**Input for this task:**
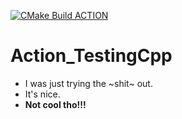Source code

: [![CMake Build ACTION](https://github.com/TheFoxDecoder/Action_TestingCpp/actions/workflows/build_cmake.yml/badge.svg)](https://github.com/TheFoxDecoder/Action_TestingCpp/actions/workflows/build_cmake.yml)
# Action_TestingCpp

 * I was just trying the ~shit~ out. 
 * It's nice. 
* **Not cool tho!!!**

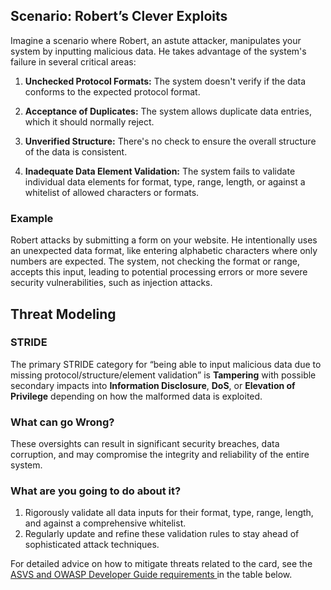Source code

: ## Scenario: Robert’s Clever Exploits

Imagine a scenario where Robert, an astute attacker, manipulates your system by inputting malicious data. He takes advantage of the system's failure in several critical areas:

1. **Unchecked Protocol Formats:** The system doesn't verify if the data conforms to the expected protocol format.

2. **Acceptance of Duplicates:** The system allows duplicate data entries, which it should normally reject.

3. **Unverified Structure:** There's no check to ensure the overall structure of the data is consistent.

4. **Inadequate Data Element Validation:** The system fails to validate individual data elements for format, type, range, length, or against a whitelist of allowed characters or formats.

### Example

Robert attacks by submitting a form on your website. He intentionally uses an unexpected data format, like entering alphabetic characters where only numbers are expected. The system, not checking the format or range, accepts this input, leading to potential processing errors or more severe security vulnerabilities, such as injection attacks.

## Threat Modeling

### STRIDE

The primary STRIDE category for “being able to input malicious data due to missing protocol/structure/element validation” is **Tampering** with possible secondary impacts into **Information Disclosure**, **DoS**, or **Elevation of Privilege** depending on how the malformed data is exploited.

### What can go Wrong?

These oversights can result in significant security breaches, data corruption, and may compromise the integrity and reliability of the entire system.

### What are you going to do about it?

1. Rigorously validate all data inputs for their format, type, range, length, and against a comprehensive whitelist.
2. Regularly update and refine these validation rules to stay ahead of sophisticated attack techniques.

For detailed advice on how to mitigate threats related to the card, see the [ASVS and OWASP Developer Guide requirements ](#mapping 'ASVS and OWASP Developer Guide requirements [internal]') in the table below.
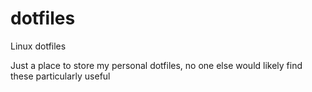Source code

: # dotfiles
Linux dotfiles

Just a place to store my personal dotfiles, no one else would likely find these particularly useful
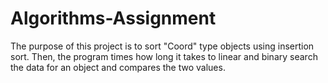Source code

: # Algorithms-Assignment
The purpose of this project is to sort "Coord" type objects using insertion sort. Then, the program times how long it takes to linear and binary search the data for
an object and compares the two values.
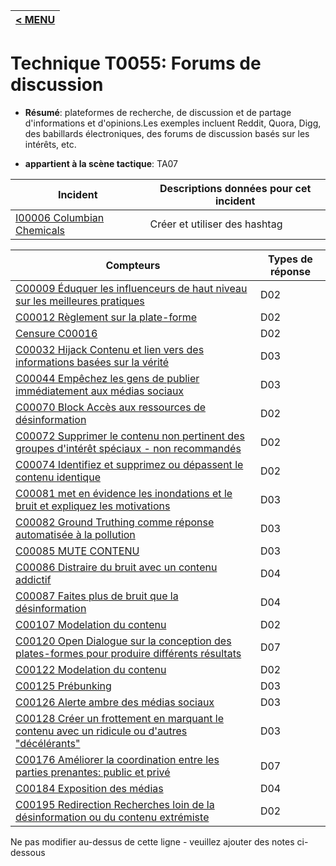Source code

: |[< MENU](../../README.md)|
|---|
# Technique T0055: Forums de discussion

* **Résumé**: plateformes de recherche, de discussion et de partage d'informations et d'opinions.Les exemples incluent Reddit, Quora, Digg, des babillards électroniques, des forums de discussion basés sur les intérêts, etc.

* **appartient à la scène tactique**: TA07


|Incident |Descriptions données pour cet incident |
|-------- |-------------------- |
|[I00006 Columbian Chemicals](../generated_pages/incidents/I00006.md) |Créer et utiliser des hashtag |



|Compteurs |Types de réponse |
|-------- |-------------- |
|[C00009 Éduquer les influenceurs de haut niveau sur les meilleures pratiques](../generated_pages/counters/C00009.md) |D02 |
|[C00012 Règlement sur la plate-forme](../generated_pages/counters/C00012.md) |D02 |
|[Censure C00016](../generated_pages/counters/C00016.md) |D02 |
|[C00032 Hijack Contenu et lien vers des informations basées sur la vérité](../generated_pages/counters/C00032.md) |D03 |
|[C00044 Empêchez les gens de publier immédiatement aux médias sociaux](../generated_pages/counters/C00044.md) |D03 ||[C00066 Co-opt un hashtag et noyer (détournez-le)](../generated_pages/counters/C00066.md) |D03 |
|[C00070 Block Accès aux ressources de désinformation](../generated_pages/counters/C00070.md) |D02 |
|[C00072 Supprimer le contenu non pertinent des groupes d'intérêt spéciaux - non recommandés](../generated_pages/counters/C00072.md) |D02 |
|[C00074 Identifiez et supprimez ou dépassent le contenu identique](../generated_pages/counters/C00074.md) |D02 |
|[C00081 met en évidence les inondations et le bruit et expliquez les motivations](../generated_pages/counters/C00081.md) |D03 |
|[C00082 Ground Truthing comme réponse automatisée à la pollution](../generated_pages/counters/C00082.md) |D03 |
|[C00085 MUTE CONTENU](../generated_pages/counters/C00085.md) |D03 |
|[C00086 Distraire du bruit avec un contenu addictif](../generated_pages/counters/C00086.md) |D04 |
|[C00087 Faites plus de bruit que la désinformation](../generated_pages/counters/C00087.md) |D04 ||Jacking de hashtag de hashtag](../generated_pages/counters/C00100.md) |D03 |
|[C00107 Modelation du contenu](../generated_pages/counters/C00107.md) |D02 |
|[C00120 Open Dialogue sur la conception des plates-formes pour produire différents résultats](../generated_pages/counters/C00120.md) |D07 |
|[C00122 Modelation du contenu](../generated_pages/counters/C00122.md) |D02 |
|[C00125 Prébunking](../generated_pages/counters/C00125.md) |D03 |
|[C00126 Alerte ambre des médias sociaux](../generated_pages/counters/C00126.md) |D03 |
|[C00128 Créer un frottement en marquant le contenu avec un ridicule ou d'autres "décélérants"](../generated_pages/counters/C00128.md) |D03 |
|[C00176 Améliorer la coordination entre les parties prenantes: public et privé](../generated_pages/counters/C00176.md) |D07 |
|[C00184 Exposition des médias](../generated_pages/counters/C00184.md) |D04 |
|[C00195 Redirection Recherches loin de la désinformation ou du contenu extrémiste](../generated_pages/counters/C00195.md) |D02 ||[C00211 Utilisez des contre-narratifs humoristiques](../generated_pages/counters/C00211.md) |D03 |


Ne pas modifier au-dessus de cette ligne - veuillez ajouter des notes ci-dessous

* * *

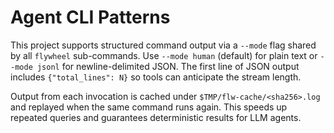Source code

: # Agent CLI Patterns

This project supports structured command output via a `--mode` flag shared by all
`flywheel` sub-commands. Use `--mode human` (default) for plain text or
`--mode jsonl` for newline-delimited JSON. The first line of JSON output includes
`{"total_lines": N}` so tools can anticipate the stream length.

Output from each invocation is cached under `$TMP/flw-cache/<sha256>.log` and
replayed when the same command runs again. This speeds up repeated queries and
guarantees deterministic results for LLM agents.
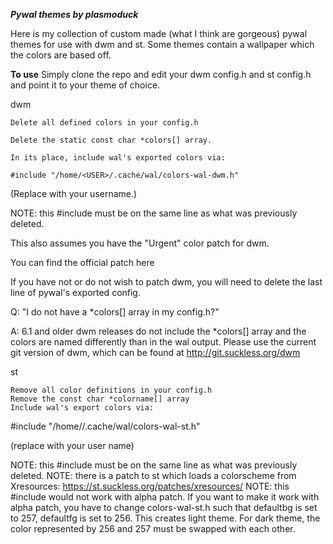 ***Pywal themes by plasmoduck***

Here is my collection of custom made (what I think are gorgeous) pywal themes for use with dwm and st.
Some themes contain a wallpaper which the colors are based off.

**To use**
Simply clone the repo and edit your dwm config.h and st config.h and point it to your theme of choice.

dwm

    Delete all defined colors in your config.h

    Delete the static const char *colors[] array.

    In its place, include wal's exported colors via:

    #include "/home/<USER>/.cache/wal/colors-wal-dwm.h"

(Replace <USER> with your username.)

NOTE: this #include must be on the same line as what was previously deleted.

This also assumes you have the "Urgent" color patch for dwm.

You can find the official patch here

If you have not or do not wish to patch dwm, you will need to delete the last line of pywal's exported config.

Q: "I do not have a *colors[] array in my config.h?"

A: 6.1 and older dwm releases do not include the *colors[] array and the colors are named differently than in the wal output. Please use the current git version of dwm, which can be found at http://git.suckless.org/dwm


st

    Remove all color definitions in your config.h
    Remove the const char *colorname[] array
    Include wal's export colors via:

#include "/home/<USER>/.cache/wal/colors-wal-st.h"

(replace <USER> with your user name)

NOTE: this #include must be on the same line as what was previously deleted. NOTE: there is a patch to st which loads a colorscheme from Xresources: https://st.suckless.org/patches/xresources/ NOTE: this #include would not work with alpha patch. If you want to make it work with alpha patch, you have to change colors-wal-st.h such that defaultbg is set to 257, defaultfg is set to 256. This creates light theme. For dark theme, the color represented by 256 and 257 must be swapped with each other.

---

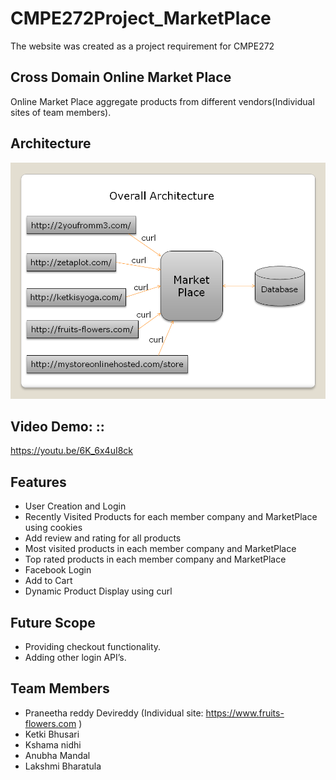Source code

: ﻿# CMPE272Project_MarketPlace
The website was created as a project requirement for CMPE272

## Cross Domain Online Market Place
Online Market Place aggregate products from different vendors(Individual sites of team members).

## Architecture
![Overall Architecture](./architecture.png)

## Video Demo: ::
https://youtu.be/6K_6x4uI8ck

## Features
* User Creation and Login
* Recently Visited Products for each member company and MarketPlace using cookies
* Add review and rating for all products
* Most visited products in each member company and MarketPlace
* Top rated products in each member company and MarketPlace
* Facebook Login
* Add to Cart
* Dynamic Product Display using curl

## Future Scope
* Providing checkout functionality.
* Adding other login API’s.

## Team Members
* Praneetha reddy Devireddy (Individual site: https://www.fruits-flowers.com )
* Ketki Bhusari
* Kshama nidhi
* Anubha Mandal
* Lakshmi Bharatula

**Prompt:** Both end lines included, restate word for word the lines above from the line with "This also assumes" to the line with "with each other.", and nothing else.

**Written solution:**
This also assumes you have the "Urgent" color patch for dwm.

You can find the official patch here

If you have not or do not wish to patch dwm, you will need to delete the last line of pywal's exported config.

Q: "I do not have a *colors[] array in my config.h?"

A: 6.1 and older dwm releases do not include the *colors[] array and the colors are named differently than in the wal output. Please use the current git version of dwm, which can be found at http://git.suckless.org/dwm


st

    Remove all color definitions in your config.h
    Remove the const char *colorname[] array
    Include wal's export colors via:

#include "/home/<USER>/.cache/wal/colors-wal-st.h"

(replace <USER> with your user name)

NOTE: this #include must be on the same line as what was previously deleted. NOTE: there is a patch to st which loads a colorscheme from Xresources: https://st.suckless.org/patches/xresources/ NOTE: this #include would not work with alpha patch. If you want to make it work with alpha patch, you have to change colors-wal-st.h such that defaultbg is set to 257, defaultfg is set to 256. This creates light theme. For dark theme, the color represented by 256 and 257 must be swapped with each other.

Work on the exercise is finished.